I’m moving house in a couple of weeks and will be a home owner for the first time in a while and because of this I’m planning on doing a lot of work on the new house. One of these projects is to get a rooftop photo-voltaic (PV) system installed and cut back on power costs and (hopefully) benefit by selling excess generated power back into the grid. The South Australian state government (I live in South Australia, a southern state of Australia) is offering a $0.44 per kW/h feed in tariff (FIT) for rooftop PV systems approved by 30 September 2011 and installed by the end of 2011. FIT payments are guaranteed until 2026 and power retailers may also offer up to an additional 8c / kWh giving a total of $0.52 / kWh for excess power generated by your rooftop PV system.
The real benefit of a rooftop PV system only really comes into play when the power it generates exceeds the power used. For example, if your system is generating 10 kW/h during the day but you are consuming 12 kWh the system only offsets the power you use. My last power bill was charged at almost exactly $0.25 kWh so a PV system that generates under my average daytime use is only going to benefit me at that rate. However, a bigger system that exceeds my daily usage will benefit me at $0.52 / kWh and my return on investment in the rooftop PV system will be much better.

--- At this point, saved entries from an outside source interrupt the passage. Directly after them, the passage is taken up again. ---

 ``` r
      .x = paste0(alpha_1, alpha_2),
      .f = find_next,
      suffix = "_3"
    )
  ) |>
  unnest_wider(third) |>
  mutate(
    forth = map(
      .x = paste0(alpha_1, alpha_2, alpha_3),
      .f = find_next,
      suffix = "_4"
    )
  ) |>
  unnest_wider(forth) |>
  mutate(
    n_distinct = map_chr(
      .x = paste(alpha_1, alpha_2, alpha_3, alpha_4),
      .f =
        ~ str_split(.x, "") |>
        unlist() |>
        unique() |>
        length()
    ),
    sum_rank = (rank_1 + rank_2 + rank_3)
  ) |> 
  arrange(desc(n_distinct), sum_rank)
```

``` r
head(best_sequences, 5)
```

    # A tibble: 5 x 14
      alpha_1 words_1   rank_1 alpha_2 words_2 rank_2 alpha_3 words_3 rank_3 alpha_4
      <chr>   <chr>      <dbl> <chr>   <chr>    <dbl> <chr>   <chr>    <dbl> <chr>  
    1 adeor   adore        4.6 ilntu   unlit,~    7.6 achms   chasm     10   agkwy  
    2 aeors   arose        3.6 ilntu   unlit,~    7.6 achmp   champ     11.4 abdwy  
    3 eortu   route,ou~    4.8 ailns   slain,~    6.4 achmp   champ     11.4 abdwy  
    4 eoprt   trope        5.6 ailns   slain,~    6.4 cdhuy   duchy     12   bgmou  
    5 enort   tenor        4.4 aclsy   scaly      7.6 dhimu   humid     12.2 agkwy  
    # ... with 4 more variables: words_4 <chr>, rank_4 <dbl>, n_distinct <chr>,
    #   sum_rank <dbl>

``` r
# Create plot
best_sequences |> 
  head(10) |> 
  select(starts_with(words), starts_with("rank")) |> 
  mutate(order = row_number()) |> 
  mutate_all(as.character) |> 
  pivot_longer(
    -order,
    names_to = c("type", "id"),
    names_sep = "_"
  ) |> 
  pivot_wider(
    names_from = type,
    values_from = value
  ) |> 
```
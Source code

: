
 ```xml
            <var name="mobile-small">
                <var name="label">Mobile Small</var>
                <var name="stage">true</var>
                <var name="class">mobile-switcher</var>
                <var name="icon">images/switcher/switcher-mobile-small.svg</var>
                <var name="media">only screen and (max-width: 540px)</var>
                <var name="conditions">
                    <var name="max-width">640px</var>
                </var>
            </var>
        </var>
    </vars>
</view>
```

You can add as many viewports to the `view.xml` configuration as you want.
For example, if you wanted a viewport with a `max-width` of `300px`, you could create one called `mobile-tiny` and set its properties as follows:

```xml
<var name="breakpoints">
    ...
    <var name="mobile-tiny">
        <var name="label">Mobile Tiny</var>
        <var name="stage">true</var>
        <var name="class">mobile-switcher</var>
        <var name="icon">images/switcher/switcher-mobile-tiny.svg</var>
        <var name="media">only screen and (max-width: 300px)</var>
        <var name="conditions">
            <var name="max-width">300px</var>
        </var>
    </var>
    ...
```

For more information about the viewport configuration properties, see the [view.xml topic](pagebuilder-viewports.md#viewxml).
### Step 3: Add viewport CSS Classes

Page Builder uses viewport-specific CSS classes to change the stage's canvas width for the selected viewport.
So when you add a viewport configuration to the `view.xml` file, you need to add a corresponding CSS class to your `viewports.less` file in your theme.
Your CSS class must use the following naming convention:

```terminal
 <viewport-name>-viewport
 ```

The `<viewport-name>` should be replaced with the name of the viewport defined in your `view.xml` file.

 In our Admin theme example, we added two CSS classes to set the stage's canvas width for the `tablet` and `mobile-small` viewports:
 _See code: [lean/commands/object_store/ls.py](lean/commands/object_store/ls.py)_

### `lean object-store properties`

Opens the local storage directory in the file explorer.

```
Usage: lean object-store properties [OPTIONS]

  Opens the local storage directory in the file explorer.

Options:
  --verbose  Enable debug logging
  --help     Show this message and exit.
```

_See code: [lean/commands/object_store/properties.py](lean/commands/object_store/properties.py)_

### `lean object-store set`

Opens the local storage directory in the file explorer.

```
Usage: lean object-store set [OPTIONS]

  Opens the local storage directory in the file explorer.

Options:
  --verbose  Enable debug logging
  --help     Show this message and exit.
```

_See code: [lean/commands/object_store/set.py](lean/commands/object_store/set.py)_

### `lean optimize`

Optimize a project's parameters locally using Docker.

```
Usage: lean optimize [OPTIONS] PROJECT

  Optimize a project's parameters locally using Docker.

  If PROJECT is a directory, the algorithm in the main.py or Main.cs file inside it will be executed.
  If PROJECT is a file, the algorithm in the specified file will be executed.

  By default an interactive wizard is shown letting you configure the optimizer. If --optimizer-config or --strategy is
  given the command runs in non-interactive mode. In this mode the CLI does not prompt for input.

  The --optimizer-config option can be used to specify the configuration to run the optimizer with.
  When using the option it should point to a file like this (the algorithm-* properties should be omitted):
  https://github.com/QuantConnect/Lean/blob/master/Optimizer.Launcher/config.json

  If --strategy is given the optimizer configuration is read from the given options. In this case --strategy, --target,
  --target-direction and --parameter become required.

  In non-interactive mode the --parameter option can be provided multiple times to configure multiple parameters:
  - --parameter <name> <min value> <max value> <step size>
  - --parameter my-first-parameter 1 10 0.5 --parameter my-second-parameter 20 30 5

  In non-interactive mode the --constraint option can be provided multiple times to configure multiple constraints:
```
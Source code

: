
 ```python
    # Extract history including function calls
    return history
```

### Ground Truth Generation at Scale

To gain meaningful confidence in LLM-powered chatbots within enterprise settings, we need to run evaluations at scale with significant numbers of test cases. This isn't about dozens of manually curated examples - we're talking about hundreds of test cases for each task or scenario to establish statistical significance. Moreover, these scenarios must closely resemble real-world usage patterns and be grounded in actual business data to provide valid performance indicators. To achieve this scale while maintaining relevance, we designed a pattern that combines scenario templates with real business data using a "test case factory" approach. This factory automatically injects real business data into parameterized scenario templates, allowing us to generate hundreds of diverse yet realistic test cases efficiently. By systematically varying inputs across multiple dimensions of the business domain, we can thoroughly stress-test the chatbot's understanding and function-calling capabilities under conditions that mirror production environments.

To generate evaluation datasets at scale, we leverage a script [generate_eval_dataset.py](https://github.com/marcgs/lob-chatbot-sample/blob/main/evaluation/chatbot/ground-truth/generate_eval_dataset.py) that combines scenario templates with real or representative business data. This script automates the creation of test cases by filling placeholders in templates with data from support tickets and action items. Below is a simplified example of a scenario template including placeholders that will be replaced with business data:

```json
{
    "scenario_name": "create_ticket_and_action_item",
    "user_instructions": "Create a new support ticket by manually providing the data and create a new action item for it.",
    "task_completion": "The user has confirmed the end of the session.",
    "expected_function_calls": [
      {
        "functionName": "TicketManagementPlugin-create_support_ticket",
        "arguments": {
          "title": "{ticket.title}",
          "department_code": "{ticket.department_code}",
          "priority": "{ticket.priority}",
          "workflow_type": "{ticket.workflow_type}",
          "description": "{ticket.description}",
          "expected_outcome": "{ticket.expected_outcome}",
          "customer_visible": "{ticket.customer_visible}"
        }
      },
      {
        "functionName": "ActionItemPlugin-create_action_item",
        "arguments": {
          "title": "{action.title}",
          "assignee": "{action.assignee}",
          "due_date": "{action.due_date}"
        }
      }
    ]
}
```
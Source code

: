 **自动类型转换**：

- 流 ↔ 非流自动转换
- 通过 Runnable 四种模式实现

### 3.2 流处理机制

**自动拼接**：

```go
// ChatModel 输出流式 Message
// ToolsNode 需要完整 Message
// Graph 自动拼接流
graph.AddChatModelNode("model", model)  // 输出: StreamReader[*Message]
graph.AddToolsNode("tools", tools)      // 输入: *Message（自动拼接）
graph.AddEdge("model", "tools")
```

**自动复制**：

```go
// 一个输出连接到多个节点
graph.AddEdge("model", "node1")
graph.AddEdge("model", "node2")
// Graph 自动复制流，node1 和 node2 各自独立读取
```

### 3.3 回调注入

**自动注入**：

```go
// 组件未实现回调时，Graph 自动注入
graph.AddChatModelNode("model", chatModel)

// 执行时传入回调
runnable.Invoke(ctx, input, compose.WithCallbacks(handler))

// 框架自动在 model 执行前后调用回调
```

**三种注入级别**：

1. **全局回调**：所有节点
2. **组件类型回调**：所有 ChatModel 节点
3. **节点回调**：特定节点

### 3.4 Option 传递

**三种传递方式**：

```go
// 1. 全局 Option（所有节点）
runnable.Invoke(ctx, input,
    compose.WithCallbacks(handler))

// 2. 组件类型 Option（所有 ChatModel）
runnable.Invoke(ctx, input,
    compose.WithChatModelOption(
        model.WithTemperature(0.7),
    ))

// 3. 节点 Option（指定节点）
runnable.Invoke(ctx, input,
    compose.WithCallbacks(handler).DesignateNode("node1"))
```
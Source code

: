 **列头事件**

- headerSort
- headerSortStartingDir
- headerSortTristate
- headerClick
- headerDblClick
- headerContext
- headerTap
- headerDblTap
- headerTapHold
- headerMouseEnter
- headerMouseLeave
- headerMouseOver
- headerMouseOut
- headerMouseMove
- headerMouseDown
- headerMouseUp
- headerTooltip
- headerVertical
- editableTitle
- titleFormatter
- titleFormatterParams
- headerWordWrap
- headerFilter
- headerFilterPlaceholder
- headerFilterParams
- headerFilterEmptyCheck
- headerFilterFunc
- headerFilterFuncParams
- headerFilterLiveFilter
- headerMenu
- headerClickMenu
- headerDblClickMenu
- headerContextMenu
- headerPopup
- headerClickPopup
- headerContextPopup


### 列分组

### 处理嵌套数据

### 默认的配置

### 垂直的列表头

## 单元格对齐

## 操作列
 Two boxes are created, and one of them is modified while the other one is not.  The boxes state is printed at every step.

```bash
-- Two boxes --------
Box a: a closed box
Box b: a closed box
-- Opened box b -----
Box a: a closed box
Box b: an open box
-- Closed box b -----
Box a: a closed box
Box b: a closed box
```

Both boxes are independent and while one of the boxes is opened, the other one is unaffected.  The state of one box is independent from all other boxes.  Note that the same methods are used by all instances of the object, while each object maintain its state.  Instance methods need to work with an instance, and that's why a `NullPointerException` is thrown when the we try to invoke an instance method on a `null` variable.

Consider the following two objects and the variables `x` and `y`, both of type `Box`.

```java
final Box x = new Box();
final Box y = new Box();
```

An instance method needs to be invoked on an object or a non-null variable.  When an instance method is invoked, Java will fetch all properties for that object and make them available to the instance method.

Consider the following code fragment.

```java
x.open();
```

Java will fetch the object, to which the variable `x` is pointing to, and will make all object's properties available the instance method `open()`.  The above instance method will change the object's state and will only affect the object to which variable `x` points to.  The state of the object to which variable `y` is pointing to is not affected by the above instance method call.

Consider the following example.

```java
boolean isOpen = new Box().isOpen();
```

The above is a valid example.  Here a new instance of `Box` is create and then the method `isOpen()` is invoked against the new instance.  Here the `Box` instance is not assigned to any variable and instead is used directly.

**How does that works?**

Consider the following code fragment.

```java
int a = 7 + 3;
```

We’ve booked in a couple of PV installers to come take a look at our new house on September 3. I’ve not settled on a system size yet but I have settled on the components, Suntech mono-crystalline panels and a Sunnyboy Inverter. These are reputable brands that should just work. No point skimping on quality on a system that will cost multiple thousands of dollars whether a good quality or rubbish brands are used. More on this later.